* **Exercise instructions**
How many lines of the listing below contain "Bridge"? State the number alone.

* **Information given**
-----
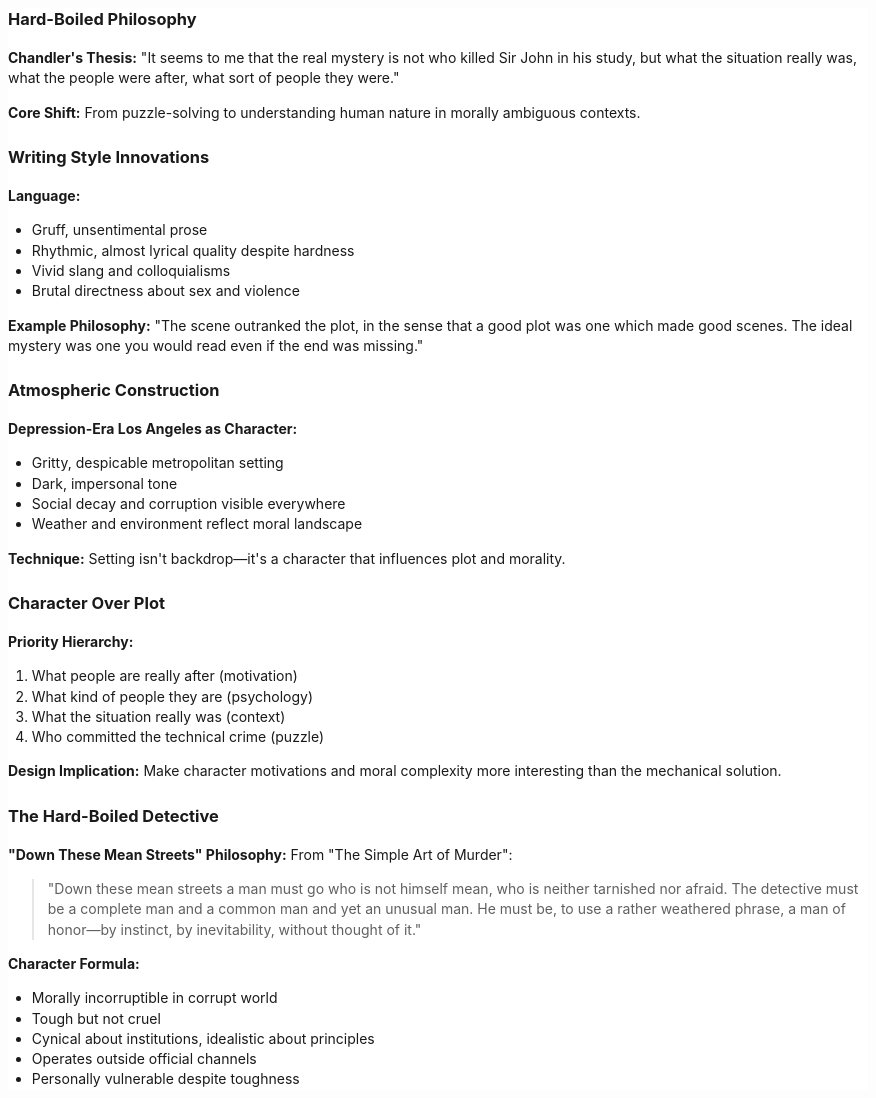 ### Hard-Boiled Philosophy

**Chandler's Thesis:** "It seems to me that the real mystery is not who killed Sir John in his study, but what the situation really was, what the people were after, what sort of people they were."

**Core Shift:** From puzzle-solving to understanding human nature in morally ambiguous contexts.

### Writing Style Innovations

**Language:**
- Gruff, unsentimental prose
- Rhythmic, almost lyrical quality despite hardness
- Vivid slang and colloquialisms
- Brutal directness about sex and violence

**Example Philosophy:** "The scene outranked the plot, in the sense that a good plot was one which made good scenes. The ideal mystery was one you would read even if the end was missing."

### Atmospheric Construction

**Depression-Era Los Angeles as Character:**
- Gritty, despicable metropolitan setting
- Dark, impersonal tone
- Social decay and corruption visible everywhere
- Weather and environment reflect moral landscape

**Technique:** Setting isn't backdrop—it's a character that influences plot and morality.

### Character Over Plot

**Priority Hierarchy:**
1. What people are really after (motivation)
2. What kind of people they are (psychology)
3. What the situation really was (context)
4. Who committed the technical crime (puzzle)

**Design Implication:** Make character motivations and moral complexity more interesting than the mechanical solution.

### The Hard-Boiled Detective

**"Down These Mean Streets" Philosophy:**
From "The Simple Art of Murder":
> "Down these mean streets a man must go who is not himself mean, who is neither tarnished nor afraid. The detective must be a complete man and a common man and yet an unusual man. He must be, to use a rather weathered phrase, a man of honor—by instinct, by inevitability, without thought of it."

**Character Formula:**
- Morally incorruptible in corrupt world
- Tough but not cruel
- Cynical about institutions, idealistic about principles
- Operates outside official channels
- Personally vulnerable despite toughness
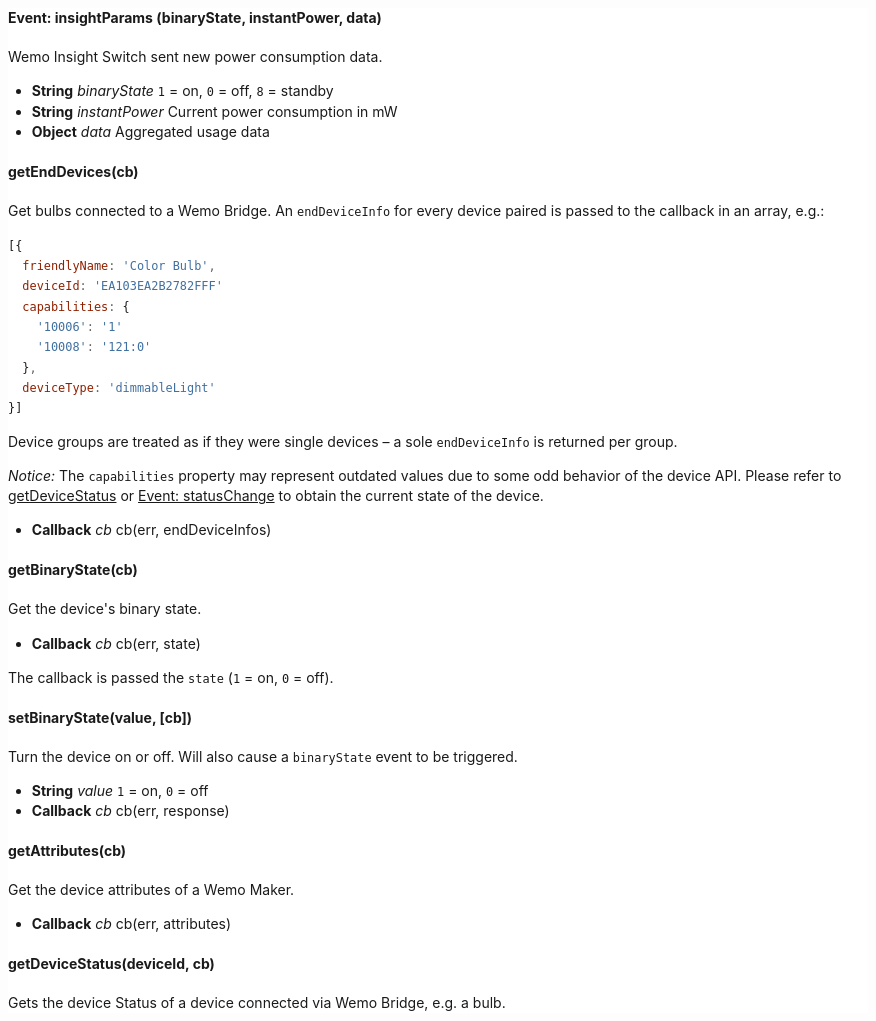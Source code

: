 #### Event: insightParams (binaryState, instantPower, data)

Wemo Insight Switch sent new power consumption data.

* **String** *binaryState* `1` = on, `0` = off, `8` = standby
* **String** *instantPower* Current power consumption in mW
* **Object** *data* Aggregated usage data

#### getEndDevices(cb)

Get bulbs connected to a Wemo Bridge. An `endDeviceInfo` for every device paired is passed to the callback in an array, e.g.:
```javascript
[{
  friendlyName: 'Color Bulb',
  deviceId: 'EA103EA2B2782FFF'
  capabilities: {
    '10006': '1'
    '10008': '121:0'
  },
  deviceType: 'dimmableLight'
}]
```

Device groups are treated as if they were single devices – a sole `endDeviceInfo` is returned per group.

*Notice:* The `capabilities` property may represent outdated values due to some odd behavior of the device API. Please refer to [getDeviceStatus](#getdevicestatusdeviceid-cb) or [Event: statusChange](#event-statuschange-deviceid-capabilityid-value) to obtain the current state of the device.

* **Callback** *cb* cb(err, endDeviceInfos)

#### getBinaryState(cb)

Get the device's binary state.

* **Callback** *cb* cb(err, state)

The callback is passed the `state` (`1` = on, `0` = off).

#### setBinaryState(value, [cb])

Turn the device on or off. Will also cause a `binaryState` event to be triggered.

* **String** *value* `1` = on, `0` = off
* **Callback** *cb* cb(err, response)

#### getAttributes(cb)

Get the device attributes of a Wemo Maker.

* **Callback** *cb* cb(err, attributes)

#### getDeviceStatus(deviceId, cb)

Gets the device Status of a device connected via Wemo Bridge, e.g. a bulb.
-----
* **Response area**
2